§ **TASK DIRECTIONS**: Skip the pictures and write out, word for word, the lines below from the one with "## Acknowledgments" through the one with "Ensure your device is jailbroken.", inclusive.

=== Section Start ===

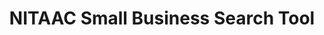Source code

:---
title: NITAAC Small Business Search Tool
year:
description: This tool provides guidance on identifying small business and set-aside categories through the NITAAC website.
external_url: www.nitaac.nih.gov/search/contract-holders?f%5B0%5D=gwac%3A7
content_tags:
type: link
filters: small-business-intelligence
---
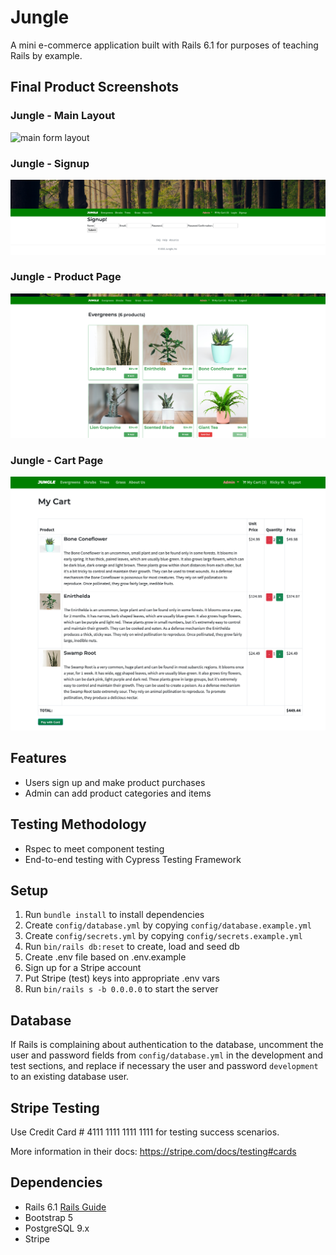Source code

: # Jungle

A mini e-commerce application built with Rails 6.1 for purposes of teaching Rails by example.


## Final Product Screenshots

### Jungle - Main Layout
![main form layout](./docs/1.png) 

### Jungle - Signup
![User Signup](./docs/2.png) 

### Jungle - Product Page
![Product page](./docs/3.png)

### Jungle - Cart Page
![Cart Page](./docs/4.png)

## Features
- Users sign up and make product purchases
- Admin can add product categories and items

## Testing Methodology
- Rspec to meet component testing
- End-to-end testing with Cypress Testing Framework


## Setup

1. Run `bundle install` to install dependencies
2. Create `config/database.yml` by copying `config/database.example.yml`
3. Create `config/secrets.yml` by copying `config/secrets.example.yml`
4. Run `bin/rails db:reset` to create, load and seed db
5. Create .env file based on .env.example
6. Sign up for a Stripe account
7. Put Stripe (test) keys into appropriate .env vars
8. Run `bin/rails s -b 0.0.0.0` to start the server

## Database

If Rails is complaining about authentication to the database, uncomment the user and password fields from `config/database.yml` in the development and test sections, and replace if necessary the user and password `development` to an existing database user.

## Stripe Testing

Use Credit Card # 4111 1111 1111 1111 for testing success scenarios.

More information in their docs: <https://stripe.com/docs/testing#cards>

## Dependencies

- Rails 6.1 [Rails Guide](http://guides.rubyonrails.org/v6.1/)
- Bootstrap 5
- PostgreSQL 9.x
- Stripe
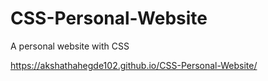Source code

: # CSS-Personal-Website
A personal website with CSS

https://akshathahegde102.github.io/CSS-Personal-Website/
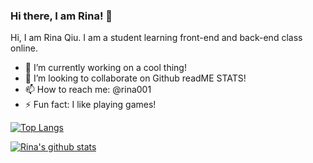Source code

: ### Hi there, I am Rina! 👋 

Hi, I am Rina Qiu. I am a student learning front-end and back-end class online.

- 🔭 I’m currently working on a cool thing!
- 👯 I’m looking to collaborate on Github readME STATS!
- 📫 How to reach me: @rina001
- ⚡ Fun fact: I like playing games!


[![Top Langs](https://github-readme-stats.vercel.app/api/top-langs/?username=rina001&hide=javascript,html)](https://github.com/rina001/github-readme-stats)

[![Rina's github stats](https://github-readme-stats.vercel.app/api?username=rina001)](https://github.com/rina001/github-readme-stats)



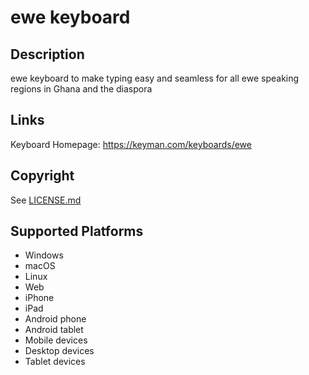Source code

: ewe keyboard
==============

Description
-----------
ewe keyboard to make typing easy and seamless for all ewe speaking regions in Ghana and the diaspora

Links
-----
Keyboard Homepage: https://keyman.com/keyboards/ewe

Copyright
---------
See [LICENSE.md](LICENSE.md)

Supported Platforms
-------------------
 * Windows
 * macOS
 * Linux
 * Web
 * iPhone
 * iPad
 * Android phone
 * Android tablet
 * Mobile devices
 * Desktop devices
 * Tablet devices

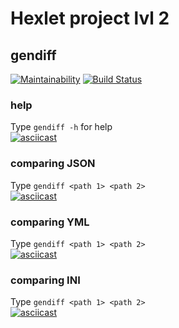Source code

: # Hexlet project lvl 2
## gendiff

[![Maintainability](https://api.codeclimate.com/v1/badges/94e9f11bdc479143a70d/maintainability)](https://codeclimate.com/github/CyberHedgehog/project-lvl2-s491/maintainability)
[![Build Status](https://travis-ci.org/CyberHedgehog/project-lvl2-s491.svg?branch=master)](https://travis-ci.org/CyberHedgehog/project-lvl2-s491)

### help  
Type `gendiff -h` for help  
[![asciicast](https://asciinema.org/a/znIQDkLpjNEOF3rzajRZf6Mc0.svg)](https://asciinema.org/a/znIQDkLpjNEOF3rzajRZf6Mc0)

### comparing JSON  
Type `gendiff <path 1> <path 2>`    
[![asciicast](https://asciinema.org/a/SSUe4pfMYVTnTCe2v1VjsIZrD.svg)](https://asciinema.org/a/SSUe4pfMYVTnTCe2v1VjsIZrD)    
### comparing YML
Type `gendiff <path 1> <path 2>`  
[![asciicast](https://asciinema.org/a/bV49hX3cla5bhmywOoh0xIw0d.svg)](https://asciinema.org/a/bV49hX3cla5bhmywOoh0xIw0d)  
### comparing INI    
Type `gendiff <path 1> <path 2>`    
[![asciicast](https://asciinema.org/a/A6nkUm4997bCOcMDN3HDoycPb.svg)](https://asciinema.org/a/A6nkUm4997bCOcMDN3HDoycPb)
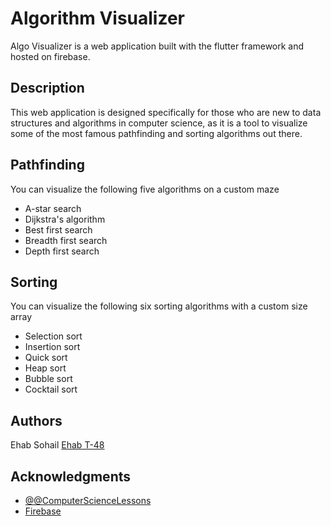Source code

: # Algorithm Visualizer

Algo Visualizer is a web application built with the flutter framework and hosted on firebase.

## Description

This web application is designed specifically for those who are new to data structures and algorithms in computer science, as it is a tool to visualize some of the most famous pathfinding and sorting algorithms out there.

## Pathfinding

You can visualize the following five algorithms on a custom maze

* A-star search
* Dijkstra's algorithm
* Best first search
* Breadth first search
* Depth first search

## Sorting

You can visualize the following six sorting algorithms with a custom size array

* Selection sort
* Insertion sort
* Quick sort
* Heap sort
* Bubble sort
* Cocktail sort

## Authors

Ehab Sohail [Ehab T-48](ehabs1775@gmail.com)

## Acknowledgments

* [@@ComputerScienceLessons](https://www.youtube.com/@ComputerScienceLessons)
* [Firebase](https://firebase.google.com/)

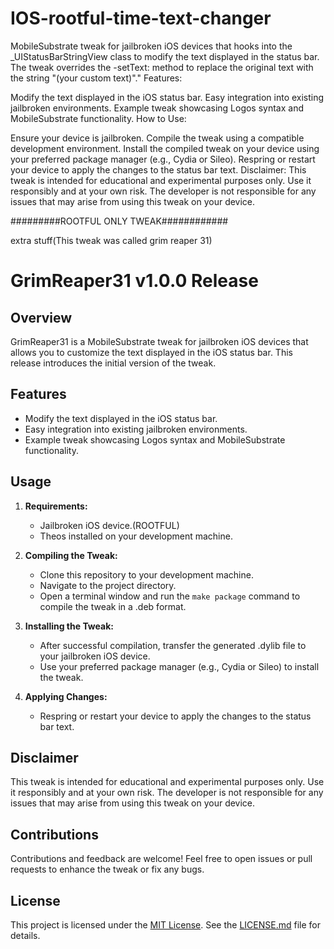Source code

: # IOS-rootful-time-text-changer
MobileSubstrate tweak for jailbroken iOS devices that hooks into the _UIStatusBarStringView class to modify the text displayed in the status bar. The tweak overrides the -setText: method to replace the original text with the string "(your custom text)"." 
Features:

Modify the text displayed in the iOS status bar.
Easy integration into existing jailbroken environments.
Example tweak showcasing Logos syntax and MobileSubstrate functionality.
How to Use:

Ensure your device is jailbroken.
Compile the tweak using a compatible development environment.
Install the compiled tweak on your device using your preferred package manager (e.g., Cydia or Sileo).
Respring or restart your device to apply the changes to the status bar text.
Disclaimer:
This tweak is intended for educational and experimental purposes only. Use it responsibly and at your own risk. The developer is not responsible for any issues that may arise from using this tweak on your device.


#########ROOTFUL ONLY TWEAK############


extra stuff(This tweak was called grim reaper 31)

# GrimReaper31 v1.0.0 Release

## Overview

GrimReaper31 is a MobileSubstrate tweak for jailbroken iOS devices that allows you to customize the text displayed in the iOS status bar. This release introduces the initial version of the tweak.

## Features

- Modify the text displayed in the iOS status bar.
- Easy integration into existing jailbroken environments.
- Example tweak showcasing Logos syntax and MobileSubstrate functionality.

## Usage

1. **Requirements:**
   - Jailbroken iOS device.(ROOTFUL)
   - Theos installed on your development machine.

2. **Compiling the Tweak:**
   - Clone this repository to your development machine.
   - Navigate to the project directory.
   - Open a terminal window and run the `make package` command to compile the tweak in a .deb format.

3. **Installing the Tweak:**
   - After successful compilation, transfer the generated .dylib file to your jailbroken iOS device.
   - Use your preferred package manager (e.g., Cydia or Sileo) to install the tweak.

4. **Applying Changes:**
   - Respring or restart your device to apply the changes to the status bar text.

## Disclaimer

This tweak is intended for educational and experimental purposes only. Use it responsibly and at your own risk. The developer is not responsible for any issues that may arise from using this tweak on your device.

## Contributions

Contributions and feedback are welcome! Feel free to open issues or pull requests to enhance the tweak or fix any bugs.

## License

This project is licensed under the [MIT License](LICENSE.md). See the [LICENSE.md](LICENSE.md) file for details.

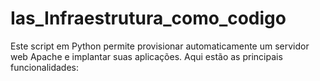 # Ias_Infraestrutura_como_codigo
Este script em Python permite provisionar automaticamente um servidor web Apache e implantar suas aplicações. Aqui estão as principais funcionalidades:
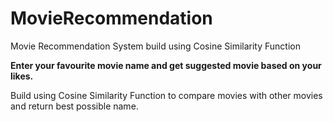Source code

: # MovieRecommendation
Movie Recommendation System build using Cosine Similarity Function

**Enter your favourite movie name and get suggested movie based on your likes.**

Build using Cosine Similarity Function to compare movies with other movies and return best possible name.
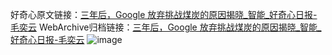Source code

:好奇心原文链接：[三年后，Google 放弃挑战煤炭的原因揭晓_智能_好奇心日报-毛奕云](https://www.qdaily.com/articles/4014.html)
WebArchive归档链接：[三年后，Google 放弃挑战煤炭的原因揭晓_智能_好奇心日报-毛奕云](http://web.archive.org/web/20190623153423/https://www.qdaily.com/articles/4014.html)
![image](http://ww3.sinaimg.cn/large/007d5XDply1g3vdt0nsrbj30u02ja4qp)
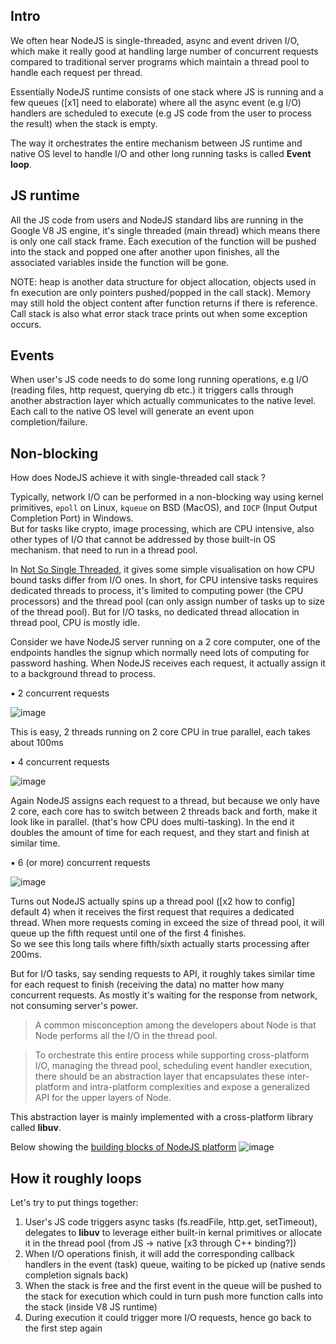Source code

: ## Intro 
We often hear NodeJS is single-threaded, async and event driven I/O, which make it really good at handling large number of concurrent requests compared to traditional server programs which maintain a thread pool to handle each request per thread.

Essentially NodeJS runtime consists of one stack where JS is running and a few queues ([x1] need to elaborate) where all the async event (e.g I/O) handlers are scheduled to execute (e.g JS code from the user to process the result) when the stack is empty.

The way it orchestrates the entire mechanism between JS runtime and native OS level to handle I/O and other long running tasks is called **Event loop**.

## JS runtime
All the JS code from users and NodeJS standard libs are running in the Google V8 JS engine, it's single threaded (main thread) which means there is only one call stack frame. Each execution of the function will be pushed into the stack and popped one after another upon finishes, all the associated variables inside the function will be gone.  

NOTE: heap is another data structure for object allocation, objects used in fn execution are only pointers pushed/popped in the call stack). Memory may still hold the object content after function returns if there is reference. Call stack is also what error stack trace prints out when some exception occurs.

## Events
When user's JS code needs to do some long running operations, e.g I/O (reading files, http request, querying db  etc.) it triggers calls through another abstraction layer which actually communicates to the native level.
Each call to the native OS level will generate an event upon completion/failure.

## Non-blocking 
How does NodeJS achieve it with single-threaded call stack ?

Typically, network I/O can be performed in a non-blocking way using kernel primitives, `epoll` on Linux, `kqueue` on BSD (MacOS), and `IOCP` (Input Output Completion Port) in Windows.    
But for tasks like crypto, image processing, which are CPU intensive, also other types of I/O that cannot be addressed by those built-in OS mechanism. that need to run in a thread pool.

In [Not So Single Threaded](https://www.youtube.com/watch?v=zphcsoSJMvM), it gives some simple visualisation on how CPU bound tasks differ from I/O ones. In short, for CPU intensive tasks requires dedicated threads to process, it's limited to computing power (the CPU processors) and the thread pool (can only assign number of tasks up to size of the thread pool). But for I/O tasks, no dedicated thread allocation in thread pool, CPU is mostly idle.  

Consider we have NodeJS server running on a 2 core computer, one of the endpoints handles the signup which normally need lots of computing for password hashing. When NodeJS receives each request, it actually assign it to a background thread to process. 

 ▪︎ 2 concurrent requests

![image](https://user-images.githubusercontent.com/2919741/110912726-004bd180-8360-11eb-9bf6-3ac5eeb2572d.png)

This is easy, 2 threads running on 2 core CPU in true parallel, each takes about 100ms

 ▪︎ 4 concurrent requests

![image](https://user-images.githubusercontent.com/2919741/110913794-4bb2af80-8361-11eb-802b-6aaf64b2dd69.png)

Again NodeJS assigns each request to a thread, but because we only have 2 core, each core has to switch between 2 threads back and forth, make it look like in parallel. (that's how CPU does multi-tasking). In the end it doubles the amount of time for each request, and they start and finish at similar time.

 ▪︎ 6 (or more) concurrent requests

![image](https://user-images.githubusercontent.com/2919741/110915136-fd061500-8362-11eb-8cbb-10930376b57a.png)

Turns out NodeJS actually spins up a thread pool ([x2 how to config] default 4) when it receives the first request that requires a dedicated thread. When more requests coming in exceed the size of thread pool, it will queue up the fifth request until one of the first 4 finishes.   
So we see this long tails where fifth/sixth actually starts processing after 200ms.

But for I/O tasks, say sending requests to API, it roughly takes similar time for each request to finish (receiving the data) no matter how many concurrent requests. As mostly it's waiting for the response from network, not consuming server's power. 


> A common misconception among the developers about Node is that Node performs all the I/O in the thread pool.

> To orchestrate this entire process while supporting cross-platform I/O, managing the thread pool, scheduling event handler execution, there should be an abstraction layer that encapsulates these inter-platform and intra-platform complexities and expose a generalized API for the upper layers of Node.

This abstraction layer is mainly implemented with a cross-platform library called **libuv**.

Below showing the [building blocks of NodeJS platform](https://blog.insiderattack.net/five-misconceptions-on-how-nodejs-works-edfb56f7b3a6)
![image](https://user-images.githubusercontent.com/2919741/110237729-3b798980-7f89-11eb-9469-edb5e7bded05.png)

## How it roughly loops
Let's try to put things together:

1. User's JS code triggers async tasks (fs.readFile, http.get, setTimeout), delegates to **libuv** to leverage either built-in kernal primitives or allocate it in the thread pool (from JS -> native [x3 through C++ binding?])
2. When I/O operations finish, it will add the corresponding callback handlers in the event (task) queue, waiting to be picked up (native sends completion signals back)
3. When the stack is free and the first event in the queue will be pushed to the stack for execution which could in turn push more function calls into the stack (inside V8 JS runtime)
4. During execution it could trigger more I/O requests, hence go back to the first step again
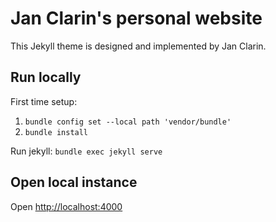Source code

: # Jan Clarin's personal website

This Jekyll theme is designed and implemented by Jan Clarin.

## Run locally
First time setup:
1. `bundle config set --local path 'vendor/bundle'`
2. `bundle install`

Run jekyll: `bundle exec jekyll serve`

## Open local instance
Open [http://localhost:4000](http://localhost:4000)
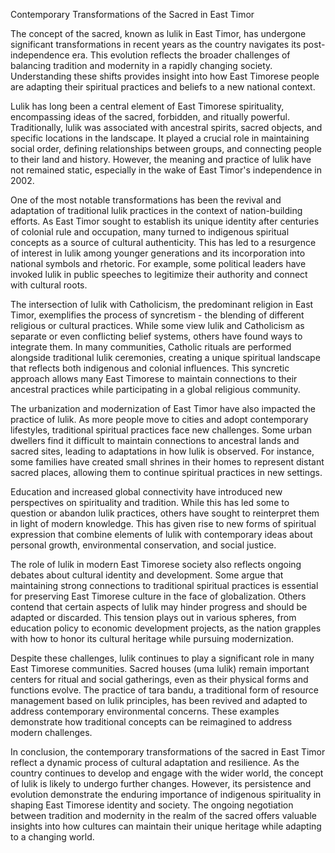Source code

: Contemporary Transformations of the Sacred in East Timor

The concept of the sacred, known as lulik in East Timor, has undergone significant transformations in recent years as the country navigates its post-independence era. This evolution reflects the broader challenges of balancing tradition and modernity in a rapidly changing society. Understanding these shifts provides insight into how East Timorese people are adapting their spiritual practices and beliefs to a new national context.

Lulik has long been a central element of East Timorese spirituality, encompassing ideas of the sacred, forbidden, and ritually powerful. Traditionally, lulik was associated with ancestral spirits, sacred objects, and specific locations in the landscape. It played a crucial role in maintaining social order, defining relationships between groups, and connecting people to their land and history. However, the meaning and practice of lulik have not remained static, especially in the wake of East Timor's independence in 2002.

One of the most notable transformations has been the revival and adaptation of traditional lulik practices in the context of nation-building efforts. As East Timor sought to establish its unique identity after centuries of colonial rule and occupation, many turned to indigenous spiritual concepts as a source of cultural authenticity. This has led to a resurgence of interest in lulik among younger generations and its incorporation into national symbols and rhetoric. For example, some political leaders have invoked lulik in public speeches to legitimize their authority and connect with cultural roots.

The intersection of lulik with Catholicism, the predominant religion in East Timor, exemplifies the process of syncretism - the blending of different religious or cultural practices. While some view lulik and Catholicism as separate or even conflicting belief systems, others have found ways to integrate them. In many communities, Catholic rituals are performed alongside traditional lulik ceremonies, creating a unique spiritual landscape that reflects both indigenous and colonial influences. This syncretic approach allows many East Timorese to maintain connections to their ancestral practices while participating in a global religious community.

The urbanization and modernization of East Timor have also impacted the practice of lulik. As more people move to cities and adopt contemporary lifestyles, traditional spiritual practices face new challenges. Some urban dwellers find it difficult to maintain connections to ancestral lands and sacred sites, leading to adaptations in how lulik is observed. For instance, some families have created small shrines in their homes to represent distant sacred places, allowing them to continue spiritual practices in new settings.

Education and increased global connectivity have introduced new perspectives on spirituality and tradition. While this has led some to question or abandon lulik practices, others have sought to reinterpret them in light of modern knowledge. This has given rise to new forms of spiritual expression that combine elements of lulik with contemporary ideas about personal growth, environmental conservation, and social justice.

The role of lulik in modern East Timorese society also reflects ongoing debates about cultural identity and development. Some argue that maintaining strong connections to traditional spiritual practices is essential for preserving East Timorese culture in the face of globalization. Others contend that certain aspects of lulik may hinder progress and should be adapted or discarded. This tension plays out in various spheres, from education policy to economic development projects, as the nation grapples with how to honor its cultural heritage while pursuing modernization.

Despite these challenges, lulik continues to play a significant role in many East Timorese communities. Sacred houses (uma lulik) remain important centers for ritual and social gatherings, even as their physical forms and functions evolve. The practice of tara bandu, a traditional form of resource management based on lulik principles, has been revived and adapted to address contemporary environmental concerns. These examples demonstrate how traditional concepts can be reimagined to address modern challenges.

In conclusion, the contemporary transformations of the sacred in East Timor reflect a dynamic process of cultural adaptation and resilience. As the country continues to develop and engage with the wider world, the concept of lulik is likely to undergo further changes. However, its persistence and evolution demonstrate the enduring importance of indigenous spirituality in shaping East Timorese identity and society. The ongoing negotiation between tradition and modernity in the realm of the sacred offers valuable insights into how cultures can maintain their unique heritage while adapting to a changing world.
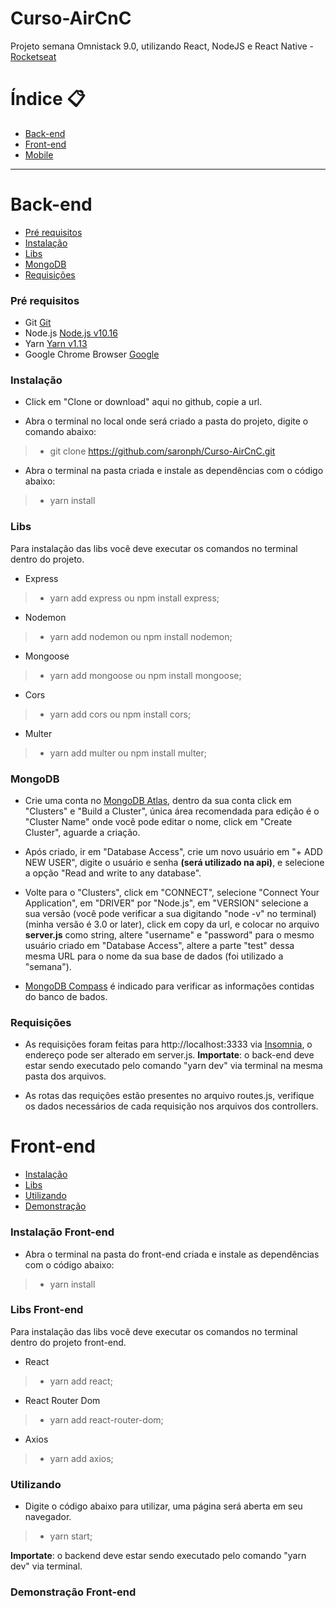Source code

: # Curso-AirCnC
Projeto semana Omnistack 9.0, utilizando React, NodeJS e React Native - [Rocketseat](https://rocketseat.com.br/)

Índice :clipboard: 
=============================

- [Back-end](#back-end)
- [Front-end](#front-end)
- [Mobile](#mobile)

----------------------------------

# Back-end

- [Pré requisitos](#pré-requisitos)
- [Instalação](#instalação)
- [Libs](#libs)
- [MongoDB](#mongodb)
- [Requisições](#requisições)

### Pré requisitos

- Git [Git](https://git-scm.com)
- Node.js [Node.js v10.16](https://nodejs.org/)
- Yarn [Yarn v1.13](https://yarnpkg.com/)
- Google Chrome Browser [Google](https://www.google.pt/intl/pt-PT/chrome/?brand=CHBD&gclid=CjwKCAiAxMLvBRBNEiwAKhr-nMvKg5nZhwHd__xLE-Mume31jYijN5WLG991vsf4owDGK4VNHWtrEhoCNRgQAvD_BwE&gclsrc=aw.ds)

### Instalação

* Click em "Clone or download" aqui no github, copie a url.

* Abra o terminal no local onde será criado a pasta do projeto, digite o comando abaixo:
> * git clone https://github.com/saronph/Curso-AirCnC.git

* Abra o terminal na pasta criada e instale as dependências com o código abaixo:
> * yarn install

### Libs

Para instalação das libs você deve executar os comandos no terminal dentro do projeto.

* Express
>	* yarn add express ou npm install express;

* Nodemon
>	* yarn add nodemon ou npm install nodemon;

* Mongoose
>	* yarn add mongoose ou npm install mongoose;

* Cors
>	* yarn add cors ou npm install cors;

* Multer
>	* yarn add multer ou npm install multer;

### MongoDB

* Crie uma conta no [MongoDB Atlas](https://www.mongodb.com/cloud/atlas), dentro da sua conta click em "Clusters" e "Build a Cluster", única área recomendada para edição é o 
"Cluster Name" onde você pode editar o nome, click em "Create Cluster", aguarde a criação. 

* Após criado, ir em "Database Access", crie um novo usuário em "+ ADD NEW USER", digite o usuário e senha **(será utilizado na 
api)**, e selecione a opção "Read and write to any database".

* Volte para o "Clusters", click em "CONNECT", selecione "Connect Your Application", em "DRIVER" por "Node.js", em "VERSION" 
selecione a sua versão (você pode verificar a sua digitando "node -v" no terminal) (minha versão é 3.0 or later), click em 
copy da url, e colocar no arquivo **server.js** como string, altere "username" e "password" para o mesmo usuário criado em 
"Database Access", altere a parte "test" dessa mesma URL para o nome da sua base de dados (foi utilizado a "semana").

* [MongoDB Compass](https://www.mongodb.com/products/compass) é indicado para verificar as informações contidas do banco de bados.

### Requisições

* As requisições foram feitas para http://localhost:3333 via [Insomnia](https://insomnia.rest/download/), o endereço pode ser 
alterado em server.js. **Importate**: o back-end deve estar sendo executado pelo comando "yarn dev" via terminal na 
mesma pasta dos arquivos.

* As rotas das requições estão presentes no arquivo routes.js, verifique os dados necessários de cada requisição nos arquivos
dos controllers.

# Front-end

- [Instalação](#instalação-front-end)
- [Libs](#libs-front-end)
- [Utilizando](#utilizando)
- [Demonstração](#demonstração-front-end)

### Instalação Front-end

* Abra o terminal na pasta do front-end criada e instale as dependências com o código abaixo:
> * yarn install

### Libs Front-end

Para instalação das libs você deve executar os comandos no terminal dentro do projeto front-end.

* React
>	* yarn add react;

* React Router Dom
>	* yarn add react-router-dom;

* Axios
>	* yarn add axios;

### Utilizando

* Digite o código abaixo para utilizar, uma página será aberta em seu navegador. 
>	* yarn start;

**Importate**: o backend deve estar sendo executado pelo comando "yarn dev" via terminal.

### Demonstração Front-end

<h1 align="center">
<img src="">
</h1>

=== Section End ===

§ **FINAL ANSWER**:
## Acknowledgments

* [@@ComputerScienceLessons](https://www.youtube.com/@ComputerScienceLessons)
* [Firebase](https://firebase.google.com/)

Source code

: # IOS-rootful-time-text-changer
MobileSubstrate tweak for jailbroken iOS devices that hooks into the _UIStatusBarStringView class to modify the text displayed in the status bar. The tweak overrides the -setText: method to replace the original text with the string "(your custom text)"." 
Features:

Modify the text displayed in the iOS status bar.
Easy integration into existing jailbroken environments.
Example tweak showcasing Logos syntax and MobileSubstrate functionality.
How to Use:

Ensure your device is jailbroken.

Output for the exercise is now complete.